Note that minor variations might occur due to the continuous subject quality improvement process, and in case of minor variation(s) in assessment details, the Subject Outline represents the latest official information.

Availabilities

Cairns Nguma-bada, Study Period 5, Intensive, (Face to Face dates exist for this availability)

Census date:Thursday, 02 May 2024
Study Period Dates:Monday, 15 Apr 2024 to Friday, 14 Jun 2024
Face to face teaching:Monday, 15 Apr 2024 to Friday, 24 May 2024
Coordinator(s):
DR Dianna Hardy
Workload expectations:The student workload for this 3 credit point subject is approximately 130 hours.
  • 26 Hours - Online activity
  • 26 Hours - Online Workshops

JCU Singapore, Study Period 51, Internal

Usually available in even-numbered years.

Census date:Thursday, 07 Mar 2024
Study Period Dates:Thursday, 15 Feb 2024 to Friday, 26 Apr 2024
Coordinator(s):
DR David Donald
Lecturer(s):
DR Eric Tham
Workload expectations:The student workload for this 3 credit point subject is approximately 130 hours.
  • 30 Hours - Lectures
  • 30 Hours - Tutorials

JCU Singapore, Trimester 3, Internal

Usually available in even-numbered years.

Census date:Thursday, 10 Oct 2024
Study Period Dates:Monday, 16 Sep 2024 to Saturday, 14 Dec 2024
Coordinator(s):
DR Dianna Hardy
Lecturer(s):
DR Stanley Loo
Workload expectations:The student workload for this 3 credit point subject is approximately 130 hours.
  • 30 Hours - Lectures
  • 30 Hours - Tutorials

Townsville Bebegu Yumba, Study Period 5, Intensive, (Face to Face dates exist for this availability)
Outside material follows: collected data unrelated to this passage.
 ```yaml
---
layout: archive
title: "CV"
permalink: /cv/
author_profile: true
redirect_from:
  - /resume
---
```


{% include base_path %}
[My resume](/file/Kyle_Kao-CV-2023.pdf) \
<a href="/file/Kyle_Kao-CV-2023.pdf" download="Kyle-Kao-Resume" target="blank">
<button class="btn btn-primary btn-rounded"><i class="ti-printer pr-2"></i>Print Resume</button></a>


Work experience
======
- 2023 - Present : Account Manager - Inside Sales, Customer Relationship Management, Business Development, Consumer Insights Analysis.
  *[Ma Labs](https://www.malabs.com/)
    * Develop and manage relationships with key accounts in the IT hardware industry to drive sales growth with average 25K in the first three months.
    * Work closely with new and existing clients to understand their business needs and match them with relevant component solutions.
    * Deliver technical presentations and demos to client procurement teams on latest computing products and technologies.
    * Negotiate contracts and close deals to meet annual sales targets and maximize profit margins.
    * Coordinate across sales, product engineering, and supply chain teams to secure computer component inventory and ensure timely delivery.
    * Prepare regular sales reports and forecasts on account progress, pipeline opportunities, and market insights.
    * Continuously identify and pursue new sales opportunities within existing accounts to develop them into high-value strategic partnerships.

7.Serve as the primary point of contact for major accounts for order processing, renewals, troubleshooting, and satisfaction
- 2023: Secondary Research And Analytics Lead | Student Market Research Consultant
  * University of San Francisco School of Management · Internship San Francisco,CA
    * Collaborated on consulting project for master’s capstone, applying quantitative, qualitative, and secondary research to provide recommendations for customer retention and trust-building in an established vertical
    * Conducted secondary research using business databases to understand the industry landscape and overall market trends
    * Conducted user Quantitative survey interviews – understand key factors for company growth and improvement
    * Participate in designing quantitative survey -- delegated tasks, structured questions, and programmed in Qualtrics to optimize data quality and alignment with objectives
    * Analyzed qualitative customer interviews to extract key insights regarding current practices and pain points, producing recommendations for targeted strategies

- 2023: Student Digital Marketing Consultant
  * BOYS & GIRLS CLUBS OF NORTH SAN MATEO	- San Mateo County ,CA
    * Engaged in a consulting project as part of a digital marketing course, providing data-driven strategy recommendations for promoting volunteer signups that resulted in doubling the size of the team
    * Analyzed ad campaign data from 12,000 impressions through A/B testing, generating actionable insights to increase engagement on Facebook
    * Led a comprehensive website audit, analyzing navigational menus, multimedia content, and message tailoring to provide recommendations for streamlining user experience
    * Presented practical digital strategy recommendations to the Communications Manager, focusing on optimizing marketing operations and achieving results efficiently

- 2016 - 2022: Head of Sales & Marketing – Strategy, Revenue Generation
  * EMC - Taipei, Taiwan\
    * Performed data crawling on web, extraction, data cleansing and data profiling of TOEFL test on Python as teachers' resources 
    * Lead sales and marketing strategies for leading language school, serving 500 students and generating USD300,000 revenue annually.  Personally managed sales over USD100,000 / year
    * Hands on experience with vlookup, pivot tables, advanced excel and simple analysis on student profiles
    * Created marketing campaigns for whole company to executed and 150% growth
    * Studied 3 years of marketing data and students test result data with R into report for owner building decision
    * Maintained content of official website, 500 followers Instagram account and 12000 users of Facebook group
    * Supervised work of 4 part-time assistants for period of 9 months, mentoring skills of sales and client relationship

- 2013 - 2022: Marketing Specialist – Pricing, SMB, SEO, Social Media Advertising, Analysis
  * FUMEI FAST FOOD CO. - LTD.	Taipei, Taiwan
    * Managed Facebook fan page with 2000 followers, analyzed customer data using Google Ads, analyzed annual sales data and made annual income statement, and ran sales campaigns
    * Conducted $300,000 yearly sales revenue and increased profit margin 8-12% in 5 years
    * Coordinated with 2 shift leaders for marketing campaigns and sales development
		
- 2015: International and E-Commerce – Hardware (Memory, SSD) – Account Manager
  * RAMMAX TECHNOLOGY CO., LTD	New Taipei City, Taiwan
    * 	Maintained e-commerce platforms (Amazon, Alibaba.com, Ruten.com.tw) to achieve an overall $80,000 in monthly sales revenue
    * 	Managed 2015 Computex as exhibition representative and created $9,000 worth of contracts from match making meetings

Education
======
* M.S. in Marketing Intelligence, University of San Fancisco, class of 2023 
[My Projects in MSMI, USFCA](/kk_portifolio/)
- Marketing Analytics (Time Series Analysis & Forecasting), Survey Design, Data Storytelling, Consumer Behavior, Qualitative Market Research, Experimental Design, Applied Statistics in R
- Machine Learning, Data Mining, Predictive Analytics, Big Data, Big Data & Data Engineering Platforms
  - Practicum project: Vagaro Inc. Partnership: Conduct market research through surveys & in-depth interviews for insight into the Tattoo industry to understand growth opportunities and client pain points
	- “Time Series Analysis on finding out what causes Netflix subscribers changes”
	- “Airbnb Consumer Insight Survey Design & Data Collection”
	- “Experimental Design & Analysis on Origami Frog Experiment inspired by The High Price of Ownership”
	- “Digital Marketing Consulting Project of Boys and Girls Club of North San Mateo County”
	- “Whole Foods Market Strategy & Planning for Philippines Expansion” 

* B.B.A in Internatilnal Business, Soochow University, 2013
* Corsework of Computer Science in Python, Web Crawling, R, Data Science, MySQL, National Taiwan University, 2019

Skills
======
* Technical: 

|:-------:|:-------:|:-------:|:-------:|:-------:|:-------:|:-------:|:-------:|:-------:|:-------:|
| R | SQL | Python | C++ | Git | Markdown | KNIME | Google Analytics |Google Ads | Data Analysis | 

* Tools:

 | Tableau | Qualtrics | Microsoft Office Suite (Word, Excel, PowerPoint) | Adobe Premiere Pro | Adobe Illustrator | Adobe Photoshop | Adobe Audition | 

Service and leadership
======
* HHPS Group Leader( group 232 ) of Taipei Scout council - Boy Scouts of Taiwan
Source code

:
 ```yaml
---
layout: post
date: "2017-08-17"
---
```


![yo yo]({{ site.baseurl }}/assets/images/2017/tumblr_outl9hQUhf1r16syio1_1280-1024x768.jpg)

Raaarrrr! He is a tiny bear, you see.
Census date:Thursday, 02 May 2024
Study Period Dates:Monday, 15 Apr 2024 to Friday, 14 Jun 2024
Face to face teaching:Monday, 15 Apr 2024 to Friday, 24 May 2024
Coordinator(s):
DR Dianna Hardy
Workload expectations:The student workload for this 3 credit point subject is approximately 130 hours.
  • 26 Hours - Online activity
  • 26 Hours - Online Workshops